*Task to complete*. Out of the data below, copy every line with the string "when".

Collected data:
╔══

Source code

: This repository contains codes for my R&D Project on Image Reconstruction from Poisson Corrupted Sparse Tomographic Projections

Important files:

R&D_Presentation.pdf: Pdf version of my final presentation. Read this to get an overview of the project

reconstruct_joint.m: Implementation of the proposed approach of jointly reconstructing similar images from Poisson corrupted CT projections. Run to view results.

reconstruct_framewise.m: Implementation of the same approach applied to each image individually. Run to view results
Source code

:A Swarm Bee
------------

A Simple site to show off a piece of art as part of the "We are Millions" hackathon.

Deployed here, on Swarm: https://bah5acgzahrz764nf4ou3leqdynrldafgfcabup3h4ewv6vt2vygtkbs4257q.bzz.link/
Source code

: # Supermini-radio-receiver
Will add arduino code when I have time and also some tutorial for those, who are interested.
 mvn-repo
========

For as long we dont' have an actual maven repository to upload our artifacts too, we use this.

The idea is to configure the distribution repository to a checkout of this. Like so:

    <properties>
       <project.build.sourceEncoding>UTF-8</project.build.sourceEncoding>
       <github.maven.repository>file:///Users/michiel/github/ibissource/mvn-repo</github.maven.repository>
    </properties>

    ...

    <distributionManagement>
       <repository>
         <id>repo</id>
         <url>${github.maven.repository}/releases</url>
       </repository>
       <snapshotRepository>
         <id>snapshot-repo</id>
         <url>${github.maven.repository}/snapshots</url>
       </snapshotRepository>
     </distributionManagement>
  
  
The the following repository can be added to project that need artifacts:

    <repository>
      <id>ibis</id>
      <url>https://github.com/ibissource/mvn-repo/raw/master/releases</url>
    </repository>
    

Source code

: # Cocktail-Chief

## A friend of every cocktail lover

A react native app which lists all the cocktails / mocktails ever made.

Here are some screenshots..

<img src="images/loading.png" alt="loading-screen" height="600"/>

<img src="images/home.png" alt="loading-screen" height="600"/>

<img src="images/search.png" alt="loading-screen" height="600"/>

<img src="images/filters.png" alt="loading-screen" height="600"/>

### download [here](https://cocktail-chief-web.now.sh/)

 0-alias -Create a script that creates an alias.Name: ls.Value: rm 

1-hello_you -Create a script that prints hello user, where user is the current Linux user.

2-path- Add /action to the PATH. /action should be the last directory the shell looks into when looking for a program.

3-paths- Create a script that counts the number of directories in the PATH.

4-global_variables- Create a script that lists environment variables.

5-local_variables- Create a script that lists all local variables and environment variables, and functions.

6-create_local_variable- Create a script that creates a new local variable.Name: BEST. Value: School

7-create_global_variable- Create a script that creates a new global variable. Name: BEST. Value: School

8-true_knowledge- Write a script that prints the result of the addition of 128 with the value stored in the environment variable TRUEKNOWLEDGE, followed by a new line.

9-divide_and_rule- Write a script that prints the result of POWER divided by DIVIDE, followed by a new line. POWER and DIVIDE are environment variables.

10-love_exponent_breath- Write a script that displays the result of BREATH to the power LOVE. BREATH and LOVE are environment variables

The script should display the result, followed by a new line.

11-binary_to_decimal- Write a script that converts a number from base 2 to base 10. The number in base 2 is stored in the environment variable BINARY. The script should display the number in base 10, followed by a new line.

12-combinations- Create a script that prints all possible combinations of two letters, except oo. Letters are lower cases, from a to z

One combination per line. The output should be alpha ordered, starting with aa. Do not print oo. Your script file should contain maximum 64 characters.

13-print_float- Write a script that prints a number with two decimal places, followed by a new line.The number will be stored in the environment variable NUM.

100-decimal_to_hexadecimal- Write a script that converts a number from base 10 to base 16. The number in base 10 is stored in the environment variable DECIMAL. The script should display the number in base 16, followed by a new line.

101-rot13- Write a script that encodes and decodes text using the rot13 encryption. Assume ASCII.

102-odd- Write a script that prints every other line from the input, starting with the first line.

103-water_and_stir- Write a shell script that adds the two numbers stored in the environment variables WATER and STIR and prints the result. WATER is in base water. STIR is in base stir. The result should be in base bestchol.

╚══

*Exercise response*.
Will add arduino code when I have time and also some tutorial for those, who are interested.
2-path- Add /action to the PATH. /action should be the last directory the shell looks into when looking for a program.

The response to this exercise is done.